Emerging automated vehicle (AV) technologies are increasingly being deployed around the world and it is only a matter of time before the transportation landscape changes dramatically. Unfortunately, those changes cannot be well predicted due to the lack of empirical data. But adaptive cruise control (ACC) vehicles are common in the market and can be used to fill this gap. In this paper, we aim to characterize the empirical car-following behaviors of a commercial ACC system and understand how ACC behaves in different conditions and the underlying impact mechanism.

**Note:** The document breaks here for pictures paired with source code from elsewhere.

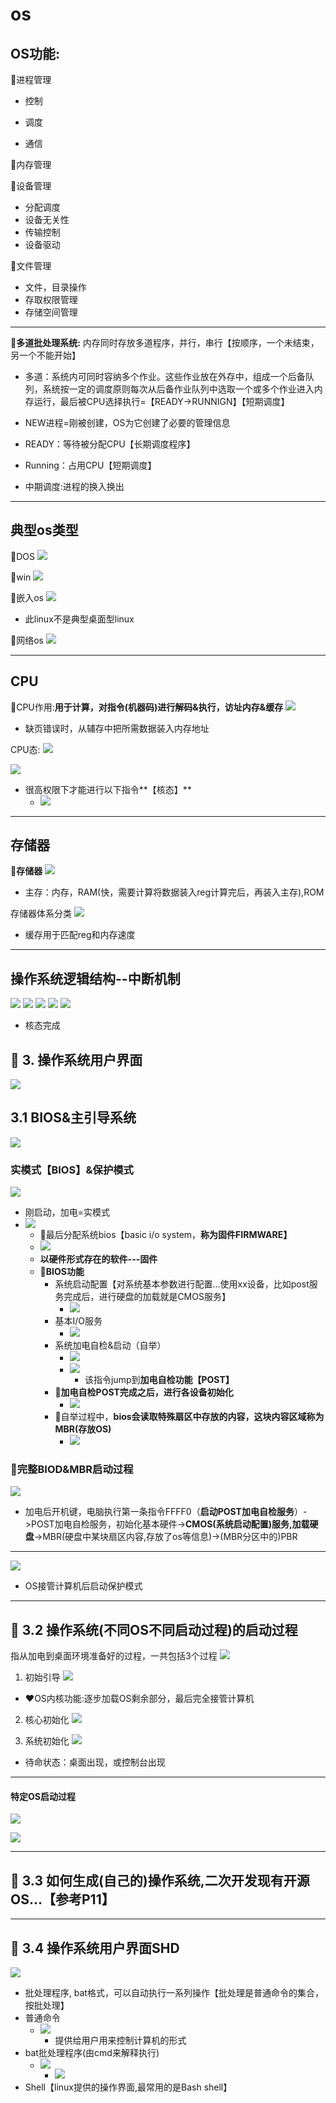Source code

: # os

## OS功能:

:lemon:进程管理

- 控制

- 调度

- 通信

:lemon:内存管理

:lemon:设备管理
- 分配调度
- 设备无关性
- 传输控制
- 设备驱动

:lemon:文件管理
- 文件，目录操作
- 存取权限管理
- 存储空间管理 

---

:blue_heart:**多道批处理系统:** 内存同时存放多道程序，并行，串行【按顺序，一个未结束，另一个不能开始】

- 多道：系统内可同时容纳多个作业。这些作业放在外存中，组成一个后备队列，系统按一定的调度原则每次从后备作业队列中选取一个或多个作业进入内存运行，最后被CPU选择执行=【READY->RUNNIGN】【短期调度】

- NEW进程=刚被创建，OS为它创建了必要的管理信息

- READY：等待被分配CPU【长期调度程序】

- Running：占用CPU【短期调度】

- 中期调度:进程的换入换出

---

## 典型os类型

:lemon:DOS
![](/static/2020-02-16-12-58-15.png)

:lemon:win
![](/static/2020-02-16-12-58-50.png)

:lemon:嵌入os
![](/static/2020-02-16-13-02-30.png)
- 此linux不是典型桌面型linux

:lemon:网络os
![](/static/2020-02-16-13-04-03.png)

---

## CPU

:lemon:CPU作用:**用于计算，对指令(机器码)进行解码&执行，访址内存&缓存**
![](/static/2020-02-16-13-47-51.png)
- 缺页错误时，从辅存中把所需数据装入内存地址

CPU态:
![](/static/2020-02-16-13-31-28.png)

![](/static/2020-02-16-13-34-02.png)

- 很高权限下才能进行以下指令**【核态】**
  - ![](/static/2020-02-16-13-33-11.png)

---

## 存储器

:lemon:**存储器**
![](/static/2020-02-16-13-44-13.png)

- 主存：内存，RAM(快，需要计算将数据装入reg计算完后，再装入主存),ROM

存储器体系分类
![](/static/2020-02-16-13-45-51.png)

- 缓存用于匹配reg和内存速度

---

## 操作系统逻辑结构--中断机制

![](/static/2020-02-16-15-19-26.png)
![](/static/2020-02-16-15-20-09.png)
![](/static/2020-02-16-15-26-55.png)
![](/static/2020-02-16-15-28-36.png)
![](/static/2020-02-16-15-29-50.png)
 - 核态完成

## :bento: 3. 操作系统用户界面
![](/static/2020-02-16-15-32-30.png)

## 3.1 BIOS&主引导系统
![](/static/2020-02-16-15-33-27.png)

### 实模式【BIOS】&保护模式

![](/static/2020-02-16-15-34-25.png)
- 刚启动，加电=实模式
- ![](/static/2020-02-16-15-37-15.png)
  - :lemon:最后分配系统bios【basic i/o system，**称为固件FIRMWARE】**
  - ![](/static/2020-02-16-15-38-29.png)
  - **以硬件形式存在的软件---固件**
  - :blue_heart:**BIOS功能**
    - 系统启动配置【对系统基本参数进行配置...使用xx设备，比如post服务完成后，进行硬盘的加载就是CMOS服务】
      - ![](/static/2020-02-16-15-41-22.png)
    - 基本I/O服务
      - ![](/static/2020-02-16-15-42-28.png)
    - 系统加电自检&启动（自举）
      - ![](/static/2020-02-16-16-44-04.png)
      - ![](/static/2020-02-16-16-45-54.png)
        - 该指令jump到**加电自检功能【POST】**
    - :lemon:**加电自检POST完成之后，进行各设备初始化**
      - ![](/static/2020-02-16-16-48-08.png)
    - :watermelon:自举过程中，**bios会读取特殊扇区中存放的内容，这块内容区域称为MBR(存放OS)**
      - ![](/static/2020-02-16-16-53-40.png)

### :lemon:完整BIOD&MBR启动过程
![](/static/2020-02-16-17-02-32.png)
- 加电后开机键，电脑执行第一条指令FFFF0（**启动POST加电自检服务**）->POST加电自检服务，初始化基本硬件->**CMOS(系统启动配置)服务,加载硬盘**->MBR(硬盘中某块扇区内容,存放了os等信息)->(MBR分区中的)PBR


---

![](/static/2020-02-16-15-35-37.png)
- OS接管计算机后启动保护模式

---

## :bento: 3.2 操作系统(不同OS不同启动过程)的启动过程

指从加电到桌面环境准备好的过程，一共包括3个过程
![](/static/2020-02-16-17-10-31.png)

1. 初始引导
![](/static/2020-02-16-17-24-50.png)
- :heart:OS内核功能:逐步加载OS剩余部分，最后完全接管计算机

2. 核心初始化
![](/static/2020-02-16-17-30-11.png)

3. 系统初始化
![](/static/2020-02-16-17-31-02.png)
- 待命状态：桌面出现，或控制台出现

---

#### 特定OS启动过程

![](/static/2020-02-16-17-33-17.png)

![](/static/2020-02-16-17-36-03.png)

---

## :bento: 3.3 如何生成(自己的)操作系统,二次开发现有开源OS...【参考P11】

---

## :bento: 3.4 操作系统用户界面SHD

![](/static/2020-02-16-18-04-45.png)
- 批处理程序, bat格式，可以自动执行一系列操作【批处理是普通命令的集合，按批处理】
- 普通命令
  - ![](/static/2020-02-16-18-06-03.png)
    - 提供给用户用来控制计算机的形式
- bat批处理程序(由cmd来解释执行)
  - ![](/static/2020-02-16-18-07-32.png)
    - ![](/static/2020-02-16-18-08-23.png)
- Shell【linux提供的操作界面,最常用的是Bash shell】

It is found that for a single ACC: (i) the ACC response time is comparable to human drivers but much larger than the ACC controller time gap and it exhibits small variance, (ii) the ACC response can amplify or dampen an oscillation, (iii) after the oscillation, the stabilization process can exhibit overshooting or undershooting, and (iv) these CF behaviors depend largely on the ACC headway setting, speed level, and leader stimulus, which produce the impacts directly and/or indirectly through the mediation of earlier ACC behaviors. For a three-vehicle platoon, our main finding is that the change from one ACC vehicle to the next is progressive for oscillation growth, and regressive for deceleration, acceleration, and overshooting. This implies that in long platoons, oscillation amplitude tends to exacerbate very quickly, which forces ACC vehicles further upstream to apply very strong braking followed by a strong acceleration. This can cause significant overshooting and safety hazards.

Suggested Citation

  • Li, Tienan & Chen, Danjue & Zhou, Hao & Laval, Jorge & Xie, Yuanchang, 2021. "Car-following behavior characteristics of adaptive cruise control vehicles based on empirical experiments," Transportation Research Part B: Methodological, Elsevier, vol. 147(C), pages 67-91.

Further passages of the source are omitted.